The state has taken some $21 million since 1991 from local coffers without repayment. In 2004, California voters overwhelmingly approved Proposition 1A, a measure that allows the state to take local funds only in the case of an emergency. Gov. Arnold Schwarzenegger has declared a state of emergency.

“A crisis to all those 479 cities that resoundingly supported 1A meant an earthquake ... a tsunami, something that was really going to affect all of us,” City Manager Rita Geldert said. “Their mismanagement of funds is not what we determine to be a crisis.”

Proposition 1A requires the state to pay back the borrowed funds with interest, but that would not address the short-term loss. According to Geldert, some $2.6 million in the city’s general fund is at risk.
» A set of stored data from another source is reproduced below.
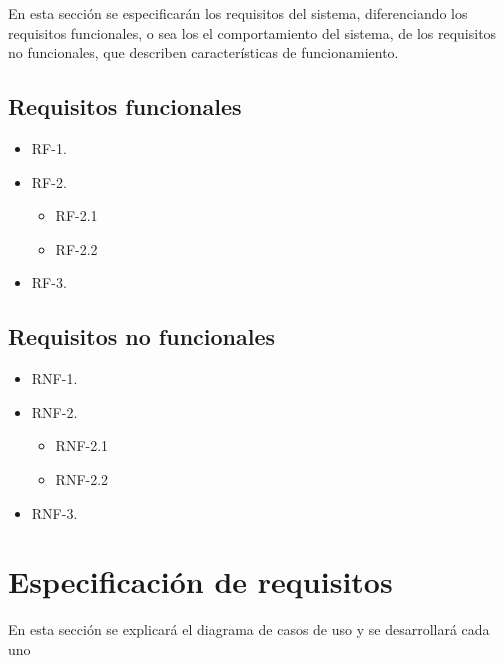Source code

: En esta sección se especificarán los requisitos del sistema, diferenciando los requisitos funcionales, o sea los  el comportamiento del sistema, de los requisitos no funcionales, que describen características de funcionamiento.
\subsection{Requisitos funcionales}\label{r-funcionales}
\begin{itemize}
    \item RF-1.
    \item RF-2.
    \begin{itemize}
         \item RF-2.1
         \item RF-2.2
    \end{itemize}
    \item RF-3.
\end{itemize}

\subsection{Requisitos no funcionales}\label{rnofuncionales}
\begin{itemize}
    \item RNF-1.
    \item RNF-2.
    \begin{itemize}
              \item RNF-2.1
        	   \item RNF-2.2
    \end{itemize}
    \item RNF-3.
\end{itemize}


\section{Especificación de requisitos}\label{eequisitos}

En esta sección se explicará el diagrama de casos de uso y se desarrollará cada uno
In addition, Geldert said, the state might also take $750,000 from the redevelopment fund, which is not protected by 1A and would not have to be repaid.

“$2.6 million — that’s a huge hole,” City Management Analyst Tony Winney said after the meeting. “Even if they decide to pay that with interest, where do we come up with the $2.6 million to replace it, especially on such short notice?”

“Those redevelopment dollars are an economic engine to vitalize the community as well as look to the future of growth for the state as a whole,” Geldert said.

The proclamation represents one of the few recourses the city has to influence state legislators.

“When we need money for additional things, we reach out to the community,” Winney said after the meeting, pointing out that citizens got to vote on fundraising measures like 2006’s Proposition L, which paid for the new City Hall. “With the state, we really don’t have a say on what they decide to do.”

The office of Martin Garrick, Vista’s representative in the state assembly, had little comfort for the city, however.

“His position is we need to do what we need to do to balance the budget without raising taxes,” Garrick’s chief of staff Mike Zimmerman said. “Basically, the counties are sitting on a ton of money.”

Zimmerman did say that some proposals suggested using tobacco tax revenue, and he added that all options were on the table — so long as the proposal did not include tax increases. True to form, Garrick and his fellow Republicans voted down an 11th hour budget proposal Aug. 16 because it contained tax increases.

Geldert said she hoped that whatever solution the state comes up with — and it is now two months overdue in agreeing on a budget — the legislature will look to fix the structural issues causing the deficit rather than plugging the gaps with borrowing.

“We have to balance our budget and we balance it and we make sure we provide the best possible service with the dollars we have,” Geldert said. “When those dollars don’t come in, we tighten our belts and we reduce service levels. We expect the state to do the same thing.”